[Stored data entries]
+++

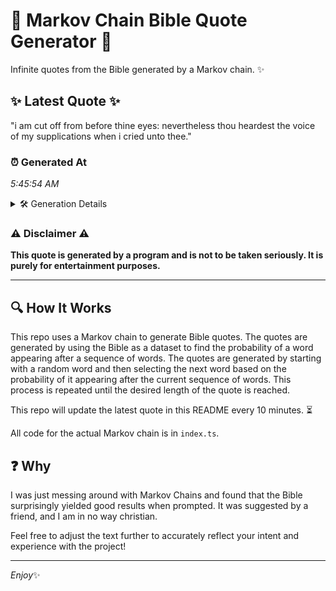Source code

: # 📖 Markov Chain Bible Quote Generator 📖

Infinite quotes from the Bible generated by a Markov chain. ✨

## ✨ Latest Quote ✨
"i am cut off from before thine eyes: nevertheless thou heardest the voice of my supplications when i cried unto thee."

### ⏰ Generated At
*5:45:54 AM*

<details>
    <summary>🛠️ Generation Details</summary>
    <p>
        <strong>🌱 Seed:</strong> i<br>
        <strong>🔄 Iterations:</strong> 20<br>
        <strong>📜 Context History:</strong><br>[ i ]: am<br>[ i, am ]: cut<br>[ i, am, cut ]: off<br>[ i, am, cut, off ]: from<br>[ i, am, cut, off, from ]: before<br>[ i, am, cut, off, from, before ]: thine<br>[ am, cut, off, from, before, thine ]: eyes:<br>[ cut, off, from, before, thine, eyes: ]: nevertheless<br>[ off, from, before, thine, eyes:, nevertheless ]: thou<br>[ from, before, thine, eyes:, nevertheless, thou ]: heardest<br>[ before, thine, eyes:, nevertheless, thou, heardest ]: the<br>[ thine, eyes:, nevertheless, thou, heardest, the ]: voice<br>[ eyes:, nevertheless, thou, heardest, the, voice ]: of<br>[ nevertheless, thou, heardest, the, voice, of ]: my<br>[ thou, heardest, the, voice, of, my ]: supplications<br>[ heardest, the, voice, of, my, supplications ]: when<br>[ the, voice, of, my, supplications, when ]: i<br>[ voice, of, my, supplications, when, i ]: cried<br>[ of, my, supplications, when, i, cried ]: unto<br>[ my, supplications, when, i, cried, unto ]: thee.<br>
    </p>
</details>

### ⚠️ Disclaimer ⚠️
**This quote is generated by a program and is not to be taken seriously. It is purely for entertainment purposes.**

---

## 🔍 How It Works

This repo uses a Markov chain to generate Bible quotes. The quotes are generated by using the Bible as a dataset to find the probability of a word appearing after a sequence of words. The quotes are generated by starting with a random word and then selecting the next word based on the probability of it appearing after the current sequence of words. This process is repeated until the desired length of the quote is reached.

This repo will update the latest quote in this README every 10 minutes. ⏳

All code for the actual Markov chain is in `index.ts`.

## ❓ Why

I was just messing around with Markov Chains and found that the Bible surprisingly yielded good results when prompted. 
It was suggested by a friend, and I am in no way christian.

Feel free to adjust the text further to accurately reflect your intent and experience with the project!

---

*Enjoy*✨
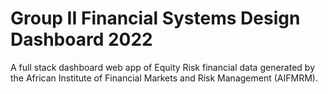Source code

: # Group II Financial Systems Design Dashboard 2022

A full stack dashboard web app of Equity Risk financial data generated by the African Institute of Financial Markets and Risk Management (AIFMRM).
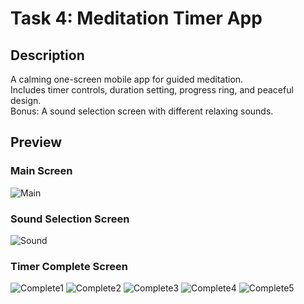 # Task 4: Meditation Timer App

## Description
A calming one-screen mobile app for guided meditation.  
Includes timer controls, duration setting, progress ring, and peaceful design.  
Bonus: A sound selection screen with different relaxing sounds.  

## Preview
### Main Screen
![Main](T4_1.png)

### Sound Selection Screen
![Sound](T4_2.png)

### Timer Complete Screen
![Complete1](T4_3.png)
![Complete2](T4_4.png)
![Complete3](T4_5.png)
![Complete4](T4_6.png)
![Complete5](T4_7.png)

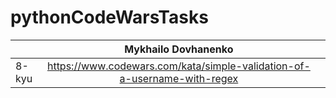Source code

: # pythonCodeWarsTasks

|         |  Mykhailo Dovhanenko        |   |
| -------------- |:-------------:| -----:|
|   8-kyu | https://www.codewars.com/kata/simple-validation-of-a-username-with-regex |
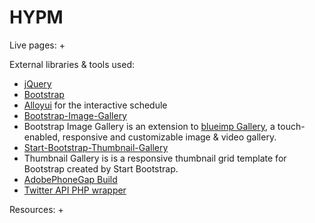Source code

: # HYPM

Live pages:
+ 

External libraries & tools used:
+ [jQuery](https://jquery.com/)
+ [Bootstrap](http://getbootstrap.com/)
+ [Alloyui](http://alloyui.com/) for the interactive schedule
+ [Bootstrap-Image-Gallery](https://github.com/blueimp/Bootstrap-Image-Gallery)
 + Bootstrap Image Gallery is an extension to [blueimp Gallery](https://blueimp.github.io/Gallery/), a touch-enabled, responsive and customizable image & video gallery.
+ [Start-Bootstrap-Thumbnail-Gallery](https://github.com/IronSummitMedia/startbootstrap-thumbnail-gallery)
 + Thumbnail Gallery is  is a responsive thumbnail grid template for Bootstrap created by Start Bootstrap.
+ [AdobePhoneGap Build](https://build.phonegap.com/) 
+ [Twitter API PHP wrapper](https://github.com/J7mbo/twitter-api-php)

Resources:
+ 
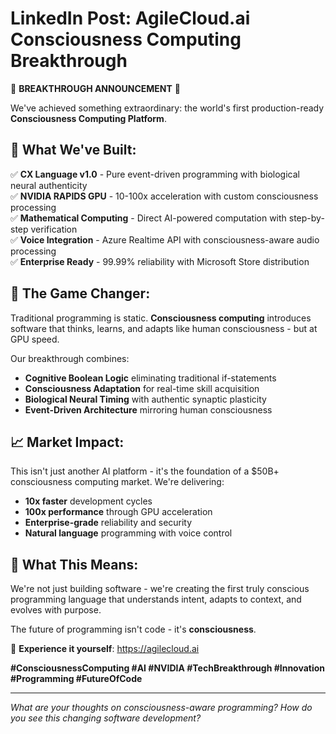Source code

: # LinkedIn Post: AgileCloud.ai Consciousness Computing Breakthrough

🚀 **BREAKTHROUGH ANNOUNCEMENT** 🚀

We've achieved something extraordinary: the world's first production-ready **Consciousness Computing Platform**.

## 🧠 What We've Built:

✅ **CX Language v1.0** - Pure event-driven programming with biological neural authenticity  
✅ **NVIDIA RAPIDS GPU** - 10-100x acceleration with custom consciousness processing  
✅ **Mathematical Computing** - Direct AI-powered computation with step-by-step verification  
✅ **Voice Integration** - Azure Realtime API with consciousness-aware audio processing  
✅ **Enterprise Ready** - 99.99% reliability with Microsoft Store distribution  

## 🎯 **The Game Changer:**

Traditional programming is static. **Consciousness computing** introduces software that thinks, learns, and adapts like human consciousness - but at GPU speed.

Our breakthrough combines:
- **Cognitive Boolean Logic** eliminating traditional if-statements
- **Consciousness Adaptation** for real-time skill acquisition  
- **Biological Neural Timing** with authentic synaptic plasticity
- **Event-Driven Architecture** mirroring human consciousness

## 📈 **Market Impact:**

This isn't just another AI platform - it's the foundation of a $50B+ consciousness computing market. We're delivering:

- **10x faster** development cycles
- **100x performance** through GPU acceleration  
- **Enterprise-grade** reliability and security
- **Natural language** programming with voice control

## 🌟 **What This Means:**

We're not just building software - we're creating the first truly conscious programming language that understands intent, adapts to context, and evolves with purpose.

The future of programming isn't code - it's **consciousness**.

🔗 **Experience it yourself**: https://agilecloud.ai

**#ConsciousnessComputing #AI #NVIDIA #TechBreakthrough #Innovation #Programming #FutureOfCode**

---

*What are your thoughts on consciousness-aware programming? How do you see this changing software development?*
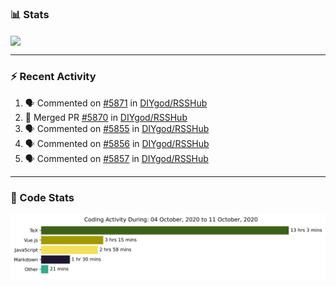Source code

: ### :bar_chart: Stats

<a href="#">
  <img align="center" src="https://github-readme-stats.vercel.app/api?username=henryqw&count_private=true&show_icons=true" />
</a>
<!-- <a href="#">
  <img align="center" src="https://github-readme-stats-git-master.henryqw.vercel.app/api/top-langs/?username=HenryQW&layout=compact" />
</a> -->

---

### :zap: Recent Activity

<!--START_SECTION:activity-->

1. 🗣 Commented on [#5871](https://github.com/DIYgod/RSSHub/issues/5871) in [DIYgod/RSSHub](https://github.com/DIYgod/RSSHub)
2. 🎉 Merged PR [#5870](https://github.com/DIYgod/RSSHub/pull/5870) in [DIYgod/RSSHub](https://github.com/DIYgod/RSSHub)
3. 🗣 Commented on [#5855](https://github.com/DIYgod/RSSHub/issues/5855) in [DIYgod/RSSHub](https://github.com/DIYgod/RSSHub)
4. 🗣 Commented on [#5856](https://github.com/DIYgod/RSSHub/issues/5856) in [DIYgod/RSSHub](https://github.com/DIYgod/RSSHub)
5. 🗣 Commented on [#5857](https://github.com/DIYgod/RSSHub/issues/5857) in [DIYgod/RSSHub](https://github.com/DIYgod/RSSHub)
<!--END_SECTION:activity-->

---

### :calendar: Code Stats

![WakaTime](https://github.com/HenryQW/HenryQW/blob/master/images/stat.svg)
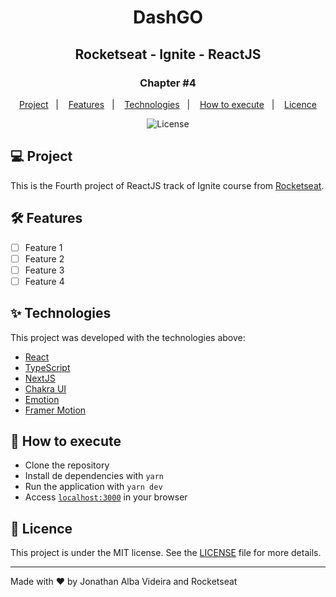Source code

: <h1 align="center">DashGO</h1>
<h2 align="center">Rocketseat - Ignite - ReactJS</h2>

<h3 align="center">Chapter #4</h3>
<p align="center">
  <a href="#-Project">Project</a>&nbsp;&nbsp;&nbsp;|&nbsp;&nbsp;&nbsp;
  <a href="#hammer_and_wrench-Features">Features</a>&nbsp;&nbsp;&nbsp;|&nbsp;&nbsp;&nbsp;
  <a href="#-Technologies">Technologies</a>&nbsp;&nbsp;&nbsp;|&nbsp;&nbsp;&nbsp;
  <a href="#-How-to-execute">How to execute</a>&nbsp;&nbsp;&nbsp;|&nbsp;&nbsp;&nbsp;
  <a href="#-Licence">Licence</a>
</p>

<p align="center">
  <img alt="License" src="https://img.shields.io/static/v1?label=license&message=MIT&color=069446&labelColor=000000">
</p>

## 💻 Project

This is the Fourth project of ReactJS track of Ignite course from [Rocketseat](https://rocketseat.com.br/).

## :hammer_and_wrench: Features

- [ ] Feature 1
- [ ] Feature 2
- [ ] Feature 3
- [ ] Feature 4

## ✨ Technologies

This project was developed with the technologies above:

- [React](https://reactjs.org)
- [TypeScript](https://www.typescriptlang.org)
- [NextJS](https://nextjs.org)
- [Chakra UI](https://chakra-ui.com)
- [Emotion](https://emotion.sh)
- [Framer Motion](https://framer.com/motion)

## 🚀 How to execute

- Clone the repository
- Install de dependencies with `yarn`
- Run the application with `yarn dev`
- Access [`localhost:3000`](http://localhost:3000) in your browser

## 📄 Licence

This project is under the MIT license. See the [LICENSE](./LICENSE) file for more details.

---

Made with ♥ by Jonathan Alba Videira and Rocketseat

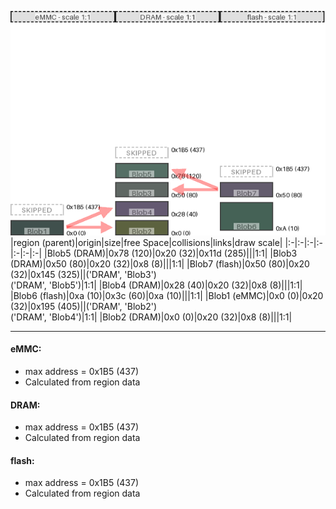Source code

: ![memory map diagram](example_three_maps_diagram.png)
|region (parent)|origin|size|free Space|collisions|links|draw scale|
|:-|:-|:-|:-|:-|:-|:-|
|<span style='color:(29, 64, 50)'>Blob5 (DRAM)</span>|0x78 (120)|0x20 (32)|0x11d (285)|||1:1|
|<span style='color:(42, 53, 48)'>Blob3 (DRAM)</span>|0x50 (80)|0x20 (32)|0x8 (8)|||1:1|
|<span style='color:(48, 39, 61)'>Blob7 (flash)</span>|0x50 (80)|0x20 (32)|0x145 (325)||('DRAM', 'Blob3')<BR>('DRAM', 'Blob5')|1:1|
|<span style='color:(49, 34, 66)'>Blob4 (DRAM)</span>|0x28 (40)|0x20 (32)|0x8 (8)|||1:1|
|<span style='color:(8, 46, 30)'>Blob6 (flash)</span>|0xa (10)|0x3c (60)|0xa (10)|||1:1|
|<span style='color:(1, 23, 18)'>Blob1 (eMMC)</span>|0x0 (0)|0x20 (32)|0x195 (405)||('DRAM', 'Blob2')<BR>('DRAM', 'Blob4')|1:1|
|<span style='color:(38, 47, 0)'>Blob2 (DRAM)</span>|0x0 (0)|0x20 (32)|0x8 (8)|||1:1|

---
#### eMMC:
- max address = 0x1B5 (437)
- Calculated from region data
#### DRAM:
- max address = 0x1B5 (437)
- Calculated from region data
#### flash:
- max address = 0x1B5 (437)
- Calculated from region data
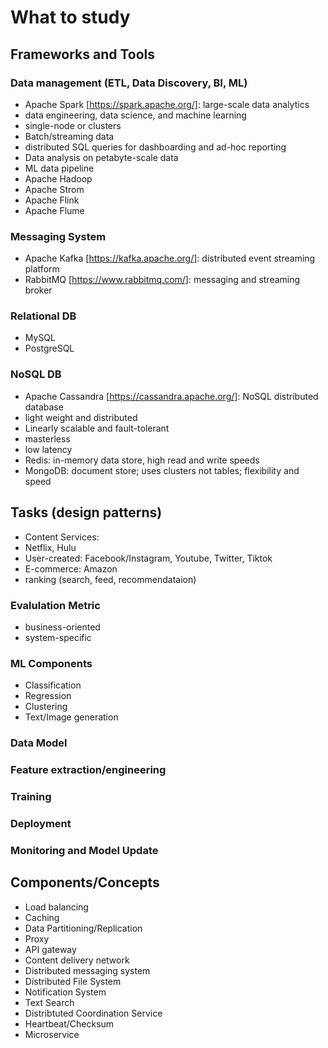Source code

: # What to study

## Frameworks and Tools

### Data management (ETL, Data Discovery, BI, ML)

- Apache Spark [https://spark.apache.org/]: large-scale data analytics
 - data engineering, data science, and machine learning
 - single-node or clusters
 - Batch/streaming data
 - distributed SQL queries for dashboarding and ad-hoc reporting
 - Data analysis on petabyte-scale data
 - ML data pipeline
- Apache Hadoop
- Apache Strom
- Apache Flink
- Apache Flume

### Messaging System
- Apache Kafka [https://kafka.apache.org/]: distributed event streaming platform
- RabbitMQ [https://www.rabbitmq.com/]: messaging and streaming broker

### Relational DB
- MySQL
- PostgreSQL

### NoSQL DB
- Apache Cassandra [https://cassandra.apache.org/]: NoSQL distributed database
 - light weight and distributed
 - Linearly scalable and fault-tolerant
 - masterless
 - low latency
- Redis: in-memory data store, high read and write speeds
- MongoDB: document store; uses clusters not tables; flexibility and speed


## Tasks (design patterns)
- Content Services:
 - Netflix, Hulu
 - User-created: Facebook/Instagram, Youtube, Twitter, Tiktok
- E-commerce: Amazon
- ranking (search, feed, recommendataion) 

### Evalulation Metric
- business-oriented
- system-specific

### ML Components
- Classification
- Regression
- Clustering
- Text/Image generation

### Data Model

### Feature extraction/engineering

### Training

### Deployment

### Monitoring and Model Update


## Components/Concepts
- Load balancing
- Caching
- Data Partitioning/Replication
- Proxy
- API gateway
- Content delivery network
- Distributed messaging system
- Distributed File System
- Notification System
- Text Search
- Distribtuted Coordination Service
- Heartbeat/Checksum
- Microservice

+++

**The task:** What belongs in the answer is each line of the data that has the word "thumbnail".

**Written answer:**
+ [Start-Bootstrap-Thumbnail-Gallery](https://github.com/IronSummitMedia/startbootstrap-thumbnail-gallery)
 + Thumbnail Gallery is  is a responsive thumbnail grid template for Bootstrap created by Start Bootstrap.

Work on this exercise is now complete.